- YOUR OBJECTIVE
Determine which lines of the records include the word "label", and copy them.

- SUPPLIED MATERIAL
□ □ □ □ □ □ □
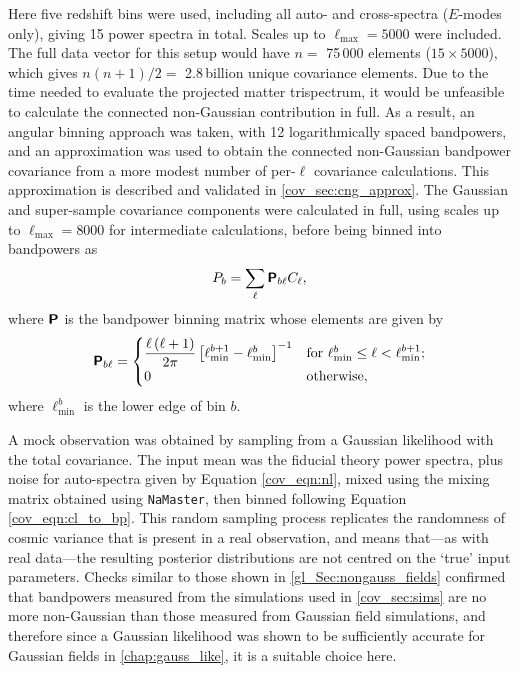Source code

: Here five redshift bins were used, including all auto- and cross-spectra ($E$-modes only), giving 15 power spectra in total.
Scales up to $\ell_\text{max} = 5000$ were included.
The full data vector for this setup would have $n =$ 75\,000 elements ($15 \times 5000$), which gives $n \left( n + 1 \right) / 2 =$ 2.8\,billion unique covariance elements. Due to the time needed to evaluate the projected matter trispectrum, it would be unfeasible to calculate the connected non-Gaussian contribution in full.
As a result, an angular binning approach was taken, with 12 logarithmically spaced bandpowers, and an approximation was used to obtain the connected non-Gaussian bandpower covariance from a more modest number of per-$\ell$ covariance calculations. This approximation is described and validated in \autoref{cov_sec:cng_approx}.
The Gaussian and super-sample covariance components were calculated in full, using scales up to $\ell_\text{max} = 8000$ for intermediate calculations, before being binned into bandpowers as
\begin{equation}
P_b = \sum_\ell \bm{\mathsf{P}}_{b \ell} C_\ell,
\label{cov_eqn:cl_to_bp}
\end{equation}
where $\bm{\mathsf{P}}$ is the bandpower binning matrix whose elements are given by
\begin{equation}
\bm{\mathsf{P}}_{b \ell} =
\begin{cases}
\dfrac{\ell \left( \ell + 1 \right)}{2 \pi}
\left[ \ell_\text{min}^{b + 1} - \ell_\text{min}^b \right]^{-1}
& \text{for } \ell_\text{min}^b \leq \ell < \ell_\text{min}^{b + 1}; \\
0 & \text{otherwise,}
\end{cases}
\label{cov_eqn:pbl}
\end{equation}
where $\ell_\text{min}^b$ is the lower edge of bin $b$.

A mock observation was obtained by sampling from a Gaussian likelihood with the total covariance. The input mean was the fiducial theory power spectra, plus noise for auto-spectra given by Equation \eqref{cov_eqn:nl}, mixed using the mixing matrix obtained using \texttt{NaMaster}, then binned following Equation \eqref{cov_eqn:cl_to_bp}. This random sampling process replicates the randomness of cosmic variance that is present in a real observation, and means that---as with real data---the resulting posterior distributions are not centred on the `true' input parameters.
Checks similar to those shown in \autoref{gl_Sec:nongauss_fields} confirmed that bandpowers measured from the \citet{Takahashi2017} simulations used in \autoref{cov_sec:sims} are no more non-Gaussian than those measured from Gaussian field simulations, and therefore since a Gaussian likelihood was shown to be sufficiently accurate for Gaussian fields in \autoref{chap:gauss_like}, it is a suitable choice here.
□ □ □ □ □ □ □
- OUTPUT FOR THIS EXERCISE
\label{cov_eqn:cl_to_bp}
\label{cov_eqn:pbl}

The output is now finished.